Whose Century Is This Anyway? | HughHewitt.com | 12.13.10

The news out of Washington this week has focused on the tax bill before Congress.  Both House and Senate liberal Democrats continue to display their economic illiteracy, playing the class warfare card even after the current and prior presidents of their own party have, at least for a time, given up that ghost.  The real issue maintaining the current tax rates is profound.  It is, whose century is this anyway?

In 1941, in a Life magazine editorial, Henry Luce coined the term “the American Century.”  He wrote:  “Throughout the 17th century and the 18th century and the 19th century, this continent teemed with manifold projects and magnificent purposes. Above them all and weaving them all together into the most exciting flag of all the world and of all history was the triumphal purpose of freedom.  It is in this spirit that all of us are called, each to his own measure of capacity, and each in the widest horizon of his vision, to create the first great American Century.”

When Luce wrote, many believed the century ahead would be a German century under Nazism or a Russian century under Soviet rule.  But now, sixty years later, no one doubts that Luce was right and that humanity is blessed that things turned out that way.

By the end of the twentieth century more of humanity than ever before lived under governments that required consent of the governed, where rule of law administered through impartial courts was the norm, and where spontaneous human enterprise was given room to bloom through market economies.  One of many payoffs was that, as the World Bank reported in April, despite setbacks from the global economic downturn “the developing world as a whole is on track to halve extreme income poverty from its 1990 level of 42 percent by 2015.” ( http://tiny.cc/yliy6 )

But what about the century ahead?

Today American dedication to the support of the standards of a free society appears to be lagging. Everyone knows how we took a pass on the popular protests in Iran, how we sided with the advocates of arbitrary left-wing government in Honduras, how senior-level American interest in human rights and democratic reform appears to have waned everywhere.  As the Wall Street Journal editorial page argued this morning  (http://tiny.cc/9vcdl), we are in a “democracy recession” in which “political freedom is in retreat in much of the world.”

Last week the New York Times reported that among the Wikileaks documents were State Department memos to Ukrainian and Kenyan officials protesting military aid those countries were giving to the resistance in southern Sudan.  A senior Kenyan official was quoted as saying that his government was “very confused” by the American position.  The Bush administration had encouraged the Ukrainian-Kenyan actions building up the anti-genocidal forces in Sudan.  Now the supposedly liberal Obama administration appeared to be siding with the butchers.  As Donald Payne (D, NJ), outgoing head of the House Foreign Relations subcommittee on Africa told the Times, “I don’t think the Obama administration has a clear policy on Sudan.” (http://tiny.cc/4803f )

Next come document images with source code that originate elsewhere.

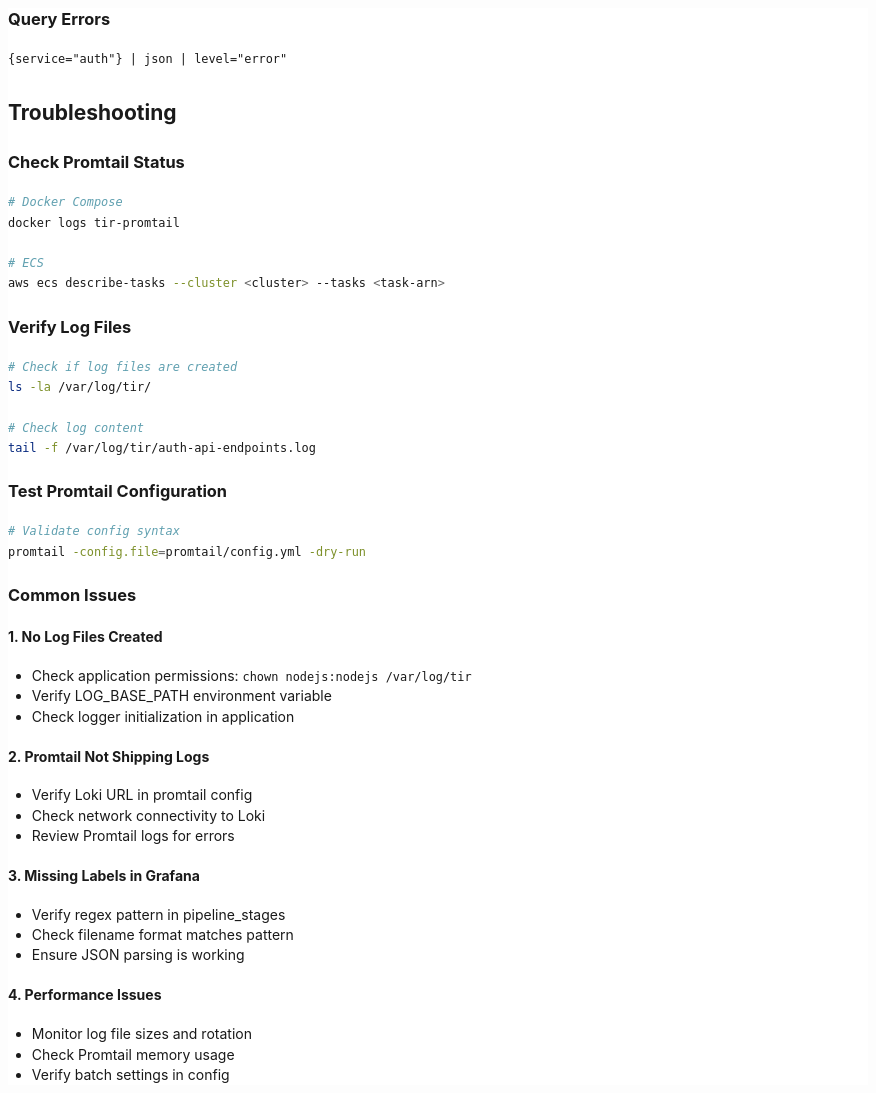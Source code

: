### Query Errors
```
{service="auth"} | json | level="error"
```

## Troubleshooting

### Check Promtail Status
```bash
# Docker Compose
docker logs tir-promtail

# ECS
aws ecs describe-tasks --cluster <cluster> --tasks <task-arn>
```

### Verify Log Files
```bash
# Check if log files are created
ls -la /var/log/tir/

# Check log content
tail -f /var/log/tir/auth-api-endpoints.log
```

### Test Promtail Configuration
```bash
# Validate config syntax
promtail -config.file=promtail/config.yml -dry-run
```

### Common Issues

#### 1. No Log Files Created
- Check application permissions: `chown nodejs:nodejs /var/log/tir`
- Verify LOG_BASE_PATH environment variable
- Check logger initialization in application

#### 2. Promtail Not Shipping Logs
- Verify Loki URL in promtail config
- Check network connectivity to Loki
- Review Promtail logs for errors

#### 3. Missing Labels in Grafana
- Verify regex pattern in pipeline_stages
- Check filename format matches pattern
- Ensure JSON parsing is working

#### 4. Performance Issues
- Monitor log file sizes and rotation
- Check Promtail memory usage
- Verify batch settings in config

But more than the clarity of purpose and self-confidence of our diplomacy will determine America’s sway in the century ahead.  Our role as an effective global force for human dignity in the 20th century came both from our example and from our economic vitality.  This vitality flowed directly from having the world’s most entrepreneurially friendly economic policies.  Here we return to taxes.

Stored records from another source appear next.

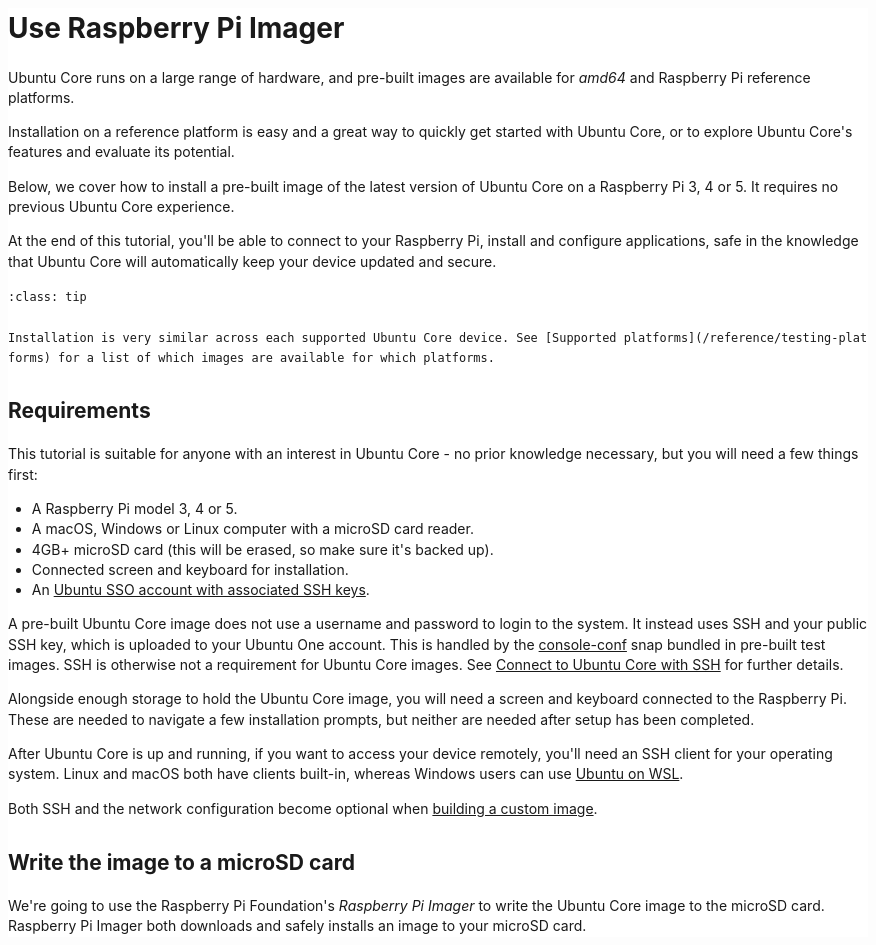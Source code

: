 # Use Raspberry Pi Imager

Ubuntu Core runs on a large range of hardware, and pre-built images are available for _amd64_ and Raspberry Pi reference platforms.

Installation on a reference platform is easy and a great way to quickly get started with Ubuntu Core, or to explore Ubuntu Core's features and evaluate its potential.

Below, we cover how to install a pre-built image of the latest version of Ubuntu Core on a Raspberry Pi 3, 4 or 5. It requires no previous Ubuntu Core experience.

At the end of this tutorial, you'll be able to connect to your Raspberry Pi, install and configure applications, safe in the knowledge that Ubuntu Core will automatically keep your device updated and secure.

```{admonition} Installation on other devices
:class: tip

Installation is very similar across each supported Ubuntu Core device. See [Supported platforms](/reference/testing-platforms) for a list of which images are available for which platforms. 
```

## Requirements

This tutorial is suitable for anyone with an interest in Ubuntu Core - no prior knowledge necessary, but you will need a few things first:

- A Raspberry Pi model 3, 4 or 5.
- A macOS, Windows or Linux computer with a microSD card reader.
- 4GB+ microSD card (this will be erased, so make sure it's backed up).
- Connected screen and keyboard for installation.
- An [Ubuntu SSO account with associated SSH keys](/how-to-guides/manage-ubuntu-core/use-ubuntu-one-ssh).

A pre-built Ubuntu Core image does not use a username and password to login to the system. It instead uses SSH and your public SSH key, which is uploaded to your Ubuntu One account. This is handled by the [console-conf](/how-to-guides/image-creation/add-console-conf) snap bundled in pre-built test images. SSH is otherwise not a requirement for Ubuntu Core images. See [Connect to Ubuntu Core with SSH](/how-to-guides/manage-ubuntu-core/use-ubuntu-one-ssh) for further details.

Alongside enough storage to hold the Ubuntu Core image, you will need a screen and keyboard connected to the Raspberry Pi. These are needed to navigate a few installation prompts, but neither are needed after setup has been completed.

After Ubuntu Core is up and running, if you want to access your device remotely, you'll need an SSH client for your operating system. Linux and macOS both have clients built-in, whereas Windows users can use [Ubuntu on WSL](https://ubuntu.com/wsl).

Both SSH and the network configuration become optional when [building a custom image](/tutorials/build-your-first-image/index).

## Write the image to a microSD card

We're going to use the Raspberry Pi Foundation's _Raspberry Pi Imager_ to write the Ubuntu Core image to the microSD card. Raspberry Pi Imager both downloads and safely installs an image to your microSD card.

The core issue in the tax debate is not rich versus poor.  It is growth versus stagnation.  And in the absence of growth, it is whether economically liberalizing but politically rigid China or some constellations of retrograde powers will develop sufficient vitality to neutralize our positive place in the world.

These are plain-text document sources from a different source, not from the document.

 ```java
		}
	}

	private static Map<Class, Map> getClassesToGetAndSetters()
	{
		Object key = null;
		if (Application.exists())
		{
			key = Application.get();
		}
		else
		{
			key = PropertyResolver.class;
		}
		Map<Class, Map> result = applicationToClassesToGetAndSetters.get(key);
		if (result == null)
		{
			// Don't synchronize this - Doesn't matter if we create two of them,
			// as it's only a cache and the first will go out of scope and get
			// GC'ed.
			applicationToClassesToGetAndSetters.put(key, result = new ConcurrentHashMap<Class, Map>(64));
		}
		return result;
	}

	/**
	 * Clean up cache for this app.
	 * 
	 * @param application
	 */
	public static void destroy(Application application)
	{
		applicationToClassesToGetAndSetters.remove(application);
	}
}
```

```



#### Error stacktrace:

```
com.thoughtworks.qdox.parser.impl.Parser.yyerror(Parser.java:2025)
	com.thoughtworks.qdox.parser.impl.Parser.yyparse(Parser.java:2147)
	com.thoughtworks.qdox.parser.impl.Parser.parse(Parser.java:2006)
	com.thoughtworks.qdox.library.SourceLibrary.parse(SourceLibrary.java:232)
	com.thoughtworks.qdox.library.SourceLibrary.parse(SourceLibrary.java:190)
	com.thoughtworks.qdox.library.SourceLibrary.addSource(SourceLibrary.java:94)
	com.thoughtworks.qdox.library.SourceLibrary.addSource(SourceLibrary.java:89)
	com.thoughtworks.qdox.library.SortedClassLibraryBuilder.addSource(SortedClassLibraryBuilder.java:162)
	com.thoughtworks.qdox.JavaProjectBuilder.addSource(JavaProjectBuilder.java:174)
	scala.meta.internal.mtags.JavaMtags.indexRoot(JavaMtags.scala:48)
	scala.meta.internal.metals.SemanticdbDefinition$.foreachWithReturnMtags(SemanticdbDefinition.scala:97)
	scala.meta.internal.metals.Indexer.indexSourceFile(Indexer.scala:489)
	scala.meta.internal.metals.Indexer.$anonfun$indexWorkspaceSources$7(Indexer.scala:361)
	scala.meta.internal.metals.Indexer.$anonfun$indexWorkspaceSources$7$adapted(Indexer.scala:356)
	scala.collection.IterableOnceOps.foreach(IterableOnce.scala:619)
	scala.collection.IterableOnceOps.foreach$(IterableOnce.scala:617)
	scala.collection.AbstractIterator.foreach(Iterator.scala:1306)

Entrepreneurship and global trade have driven our economic growth over the past forty years. They have been the essential forces behind our technological and productivity revolutions.  They are the principal reason why an inflation-adjusted middle class income the year Eisenhower took office would not clear the poverty line today.

But the availability of entrepreneurial finance is highly sensitive to the tax rates, particularly the capital gains tax rate (http://tiny.cc/7f8of ).   Indeed, all investment and growth has repeatedly proven sensitive to tax rates.  A quarter century of American growth began the day that the Reagan tax cut legislation of 1981 took effect on January 1, 1983.

For several years now, the looming tax increases that will kick in on January 1st have acted as a drag on our recovery from the Fannie-Freddie panic.  Will we recover our vitality and with it reinvigorate our global role?  Those are the essential stakes in the tax debate.